[STUDY MATERIAL — start]

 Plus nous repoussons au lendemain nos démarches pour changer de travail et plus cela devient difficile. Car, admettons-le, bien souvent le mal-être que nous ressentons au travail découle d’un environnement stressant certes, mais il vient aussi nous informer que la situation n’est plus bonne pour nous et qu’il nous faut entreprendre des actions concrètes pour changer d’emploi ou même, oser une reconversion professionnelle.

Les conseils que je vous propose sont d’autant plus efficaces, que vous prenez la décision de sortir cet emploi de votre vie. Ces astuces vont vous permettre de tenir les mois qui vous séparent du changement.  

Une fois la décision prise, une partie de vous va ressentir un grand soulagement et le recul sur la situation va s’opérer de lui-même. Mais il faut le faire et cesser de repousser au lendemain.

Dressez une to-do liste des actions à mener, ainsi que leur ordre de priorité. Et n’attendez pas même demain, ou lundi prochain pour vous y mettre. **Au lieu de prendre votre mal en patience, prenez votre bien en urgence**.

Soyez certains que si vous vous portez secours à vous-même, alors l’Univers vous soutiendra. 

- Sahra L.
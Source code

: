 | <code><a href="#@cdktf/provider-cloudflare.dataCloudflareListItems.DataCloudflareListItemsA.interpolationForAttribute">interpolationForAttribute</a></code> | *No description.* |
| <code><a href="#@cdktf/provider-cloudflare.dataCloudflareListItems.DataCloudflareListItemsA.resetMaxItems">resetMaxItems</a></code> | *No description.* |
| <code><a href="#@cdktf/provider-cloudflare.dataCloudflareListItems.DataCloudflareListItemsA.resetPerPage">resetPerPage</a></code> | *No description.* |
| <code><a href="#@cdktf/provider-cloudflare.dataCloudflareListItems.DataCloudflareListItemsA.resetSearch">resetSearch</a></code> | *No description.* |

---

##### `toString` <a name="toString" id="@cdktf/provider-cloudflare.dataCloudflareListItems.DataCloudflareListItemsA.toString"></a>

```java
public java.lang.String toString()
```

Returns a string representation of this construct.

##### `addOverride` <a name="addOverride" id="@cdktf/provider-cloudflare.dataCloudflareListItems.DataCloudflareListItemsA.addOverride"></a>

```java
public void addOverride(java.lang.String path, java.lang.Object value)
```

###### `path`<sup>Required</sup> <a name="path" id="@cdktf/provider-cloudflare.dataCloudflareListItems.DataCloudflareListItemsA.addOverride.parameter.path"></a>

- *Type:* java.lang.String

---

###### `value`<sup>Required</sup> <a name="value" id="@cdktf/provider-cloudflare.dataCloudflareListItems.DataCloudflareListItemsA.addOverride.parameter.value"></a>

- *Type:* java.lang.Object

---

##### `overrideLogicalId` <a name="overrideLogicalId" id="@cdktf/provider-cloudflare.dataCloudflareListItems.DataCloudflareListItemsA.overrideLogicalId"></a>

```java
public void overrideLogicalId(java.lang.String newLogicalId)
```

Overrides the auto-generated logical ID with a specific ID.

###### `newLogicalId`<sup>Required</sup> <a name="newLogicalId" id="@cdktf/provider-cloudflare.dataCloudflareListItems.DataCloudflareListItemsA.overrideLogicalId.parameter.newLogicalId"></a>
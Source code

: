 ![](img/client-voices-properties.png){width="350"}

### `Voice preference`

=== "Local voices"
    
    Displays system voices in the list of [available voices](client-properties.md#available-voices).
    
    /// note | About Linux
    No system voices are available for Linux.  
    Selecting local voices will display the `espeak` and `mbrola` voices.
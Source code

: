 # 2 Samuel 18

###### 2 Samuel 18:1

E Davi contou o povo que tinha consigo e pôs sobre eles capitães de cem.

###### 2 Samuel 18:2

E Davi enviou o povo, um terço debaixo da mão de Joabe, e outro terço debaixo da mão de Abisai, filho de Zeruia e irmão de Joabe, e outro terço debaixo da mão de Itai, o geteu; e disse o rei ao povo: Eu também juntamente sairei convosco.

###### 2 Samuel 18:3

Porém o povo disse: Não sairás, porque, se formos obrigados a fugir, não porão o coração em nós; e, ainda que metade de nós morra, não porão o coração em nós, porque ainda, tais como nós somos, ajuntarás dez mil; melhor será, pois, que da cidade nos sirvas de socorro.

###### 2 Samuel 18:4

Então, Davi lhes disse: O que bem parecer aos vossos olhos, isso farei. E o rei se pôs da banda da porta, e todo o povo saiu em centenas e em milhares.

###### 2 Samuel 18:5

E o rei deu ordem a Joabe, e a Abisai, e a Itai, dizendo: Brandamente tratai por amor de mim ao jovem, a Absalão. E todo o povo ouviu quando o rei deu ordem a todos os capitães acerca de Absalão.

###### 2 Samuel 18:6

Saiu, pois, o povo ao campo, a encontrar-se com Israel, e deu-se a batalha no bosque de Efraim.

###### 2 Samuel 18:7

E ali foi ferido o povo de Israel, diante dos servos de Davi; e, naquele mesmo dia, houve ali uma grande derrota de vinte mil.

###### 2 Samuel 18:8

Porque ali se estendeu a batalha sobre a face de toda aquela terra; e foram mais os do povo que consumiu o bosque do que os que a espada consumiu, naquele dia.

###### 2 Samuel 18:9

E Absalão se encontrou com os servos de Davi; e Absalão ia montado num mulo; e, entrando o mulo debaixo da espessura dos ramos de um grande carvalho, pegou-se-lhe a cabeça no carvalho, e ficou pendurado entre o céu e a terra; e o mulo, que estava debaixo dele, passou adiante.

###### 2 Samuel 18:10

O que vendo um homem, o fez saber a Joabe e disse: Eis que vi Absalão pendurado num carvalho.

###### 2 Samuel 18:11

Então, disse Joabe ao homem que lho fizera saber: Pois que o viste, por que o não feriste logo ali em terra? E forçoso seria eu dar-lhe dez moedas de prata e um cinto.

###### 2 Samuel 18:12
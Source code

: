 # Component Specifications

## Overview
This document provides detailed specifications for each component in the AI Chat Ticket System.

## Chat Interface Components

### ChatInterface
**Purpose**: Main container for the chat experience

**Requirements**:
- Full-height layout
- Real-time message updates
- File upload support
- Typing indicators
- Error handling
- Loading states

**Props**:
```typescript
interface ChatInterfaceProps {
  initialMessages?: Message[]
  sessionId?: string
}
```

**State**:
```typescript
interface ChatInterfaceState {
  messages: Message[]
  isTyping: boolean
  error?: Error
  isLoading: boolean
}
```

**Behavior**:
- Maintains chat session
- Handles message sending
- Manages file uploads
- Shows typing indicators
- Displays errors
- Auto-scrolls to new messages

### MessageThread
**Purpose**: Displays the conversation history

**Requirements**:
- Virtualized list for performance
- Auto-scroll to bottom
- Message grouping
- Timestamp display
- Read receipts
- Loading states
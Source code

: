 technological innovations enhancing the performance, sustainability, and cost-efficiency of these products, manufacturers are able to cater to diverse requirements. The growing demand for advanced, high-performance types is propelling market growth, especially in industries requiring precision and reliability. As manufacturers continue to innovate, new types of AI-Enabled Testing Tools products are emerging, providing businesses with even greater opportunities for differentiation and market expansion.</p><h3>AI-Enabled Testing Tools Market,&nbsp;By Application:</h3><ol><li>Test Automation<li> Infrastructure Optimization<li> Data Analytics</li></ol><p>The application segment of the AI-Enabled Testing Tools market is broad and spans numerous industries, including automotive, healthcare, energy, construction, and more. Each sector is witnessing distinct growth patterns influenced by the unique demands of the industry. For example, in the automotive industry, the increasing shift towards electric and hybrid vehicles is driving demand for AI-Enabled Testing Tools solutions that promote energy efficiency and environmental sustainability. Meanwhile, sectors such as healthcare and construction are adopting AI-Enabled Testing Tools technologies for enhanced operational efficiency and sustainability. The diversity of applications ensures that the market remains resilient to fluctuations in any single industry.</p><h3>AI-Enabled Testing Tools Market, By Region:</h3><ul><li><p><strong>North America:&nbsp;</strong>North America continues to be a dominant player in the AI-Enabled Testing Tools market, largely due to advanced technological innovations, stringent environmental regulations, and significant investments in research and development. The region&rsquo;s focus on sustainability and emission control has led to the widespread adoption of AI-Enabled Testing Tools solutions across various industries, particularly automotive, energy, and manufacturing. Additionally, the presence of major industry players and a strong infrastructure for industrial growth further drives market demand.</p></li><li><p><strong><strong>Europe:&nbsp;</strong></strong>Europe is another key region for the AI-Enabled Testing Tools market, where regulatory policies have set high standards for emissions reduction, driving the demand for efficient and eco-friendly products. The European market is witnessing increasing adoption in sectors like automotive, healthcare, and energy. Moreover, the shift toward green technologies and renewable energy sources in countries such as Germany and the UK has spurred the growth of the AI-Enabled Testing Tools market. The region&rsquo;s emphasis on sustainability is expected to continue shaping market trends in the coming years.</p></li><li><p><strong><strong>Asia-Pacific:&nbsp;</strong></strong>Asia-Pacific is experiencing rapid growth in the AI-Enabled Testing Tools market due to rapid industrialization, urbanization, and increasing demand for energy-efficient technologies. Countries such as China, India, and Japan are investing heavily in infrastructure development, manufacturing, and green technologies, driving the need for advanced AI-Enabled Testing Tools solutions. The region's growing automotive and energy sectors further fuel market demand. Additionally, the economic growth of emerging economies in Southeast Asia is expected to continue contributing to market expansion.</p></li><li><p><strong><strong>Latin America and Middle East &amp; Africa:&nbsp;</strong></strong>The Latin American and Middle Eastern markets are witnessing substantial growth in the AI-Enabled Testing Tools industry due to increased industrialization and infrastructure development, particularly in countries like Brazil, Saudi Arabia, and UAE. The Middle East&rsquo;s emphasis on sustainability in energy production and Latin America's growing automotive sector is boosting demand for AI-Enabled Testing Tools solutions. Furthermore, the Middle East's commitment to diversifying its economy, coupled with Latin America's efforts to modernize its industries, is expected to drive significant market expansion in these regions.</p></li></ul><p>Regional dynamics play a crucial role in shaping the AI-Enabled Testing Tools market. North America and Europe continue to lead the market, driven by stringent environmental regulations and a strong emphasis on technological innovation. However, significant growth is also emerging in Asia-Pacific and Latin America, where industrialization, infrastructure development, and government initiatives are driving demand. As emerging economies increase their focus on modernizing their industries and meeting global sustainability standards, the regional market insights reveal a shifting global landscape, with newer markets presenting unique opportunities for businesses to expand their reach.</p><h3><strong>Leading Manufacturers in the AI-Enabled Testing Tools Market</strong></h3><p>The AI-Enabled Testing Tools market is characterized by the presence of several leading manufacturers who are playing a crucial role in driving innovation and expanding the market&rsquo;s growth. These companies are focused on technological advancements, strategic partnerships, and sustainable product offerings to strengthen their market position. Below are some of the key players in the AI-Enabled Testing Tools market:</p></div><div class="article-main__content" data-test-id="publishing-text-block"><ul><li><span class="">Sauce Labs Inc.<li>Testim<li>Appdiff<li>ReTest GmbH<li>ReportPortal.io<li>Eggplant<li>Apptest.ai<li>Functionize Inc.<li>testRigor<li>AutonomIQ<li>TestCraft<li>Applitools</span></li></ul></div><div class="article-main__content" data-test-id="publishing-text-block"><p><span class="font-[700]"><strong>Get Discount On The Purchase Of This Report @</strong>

[STUDY MATERIAL — finish]

**REQUIRED WORK**
Using the records above, count every line that includes the word "Purpose", and state the number only.

**RESPONSE AREA**
2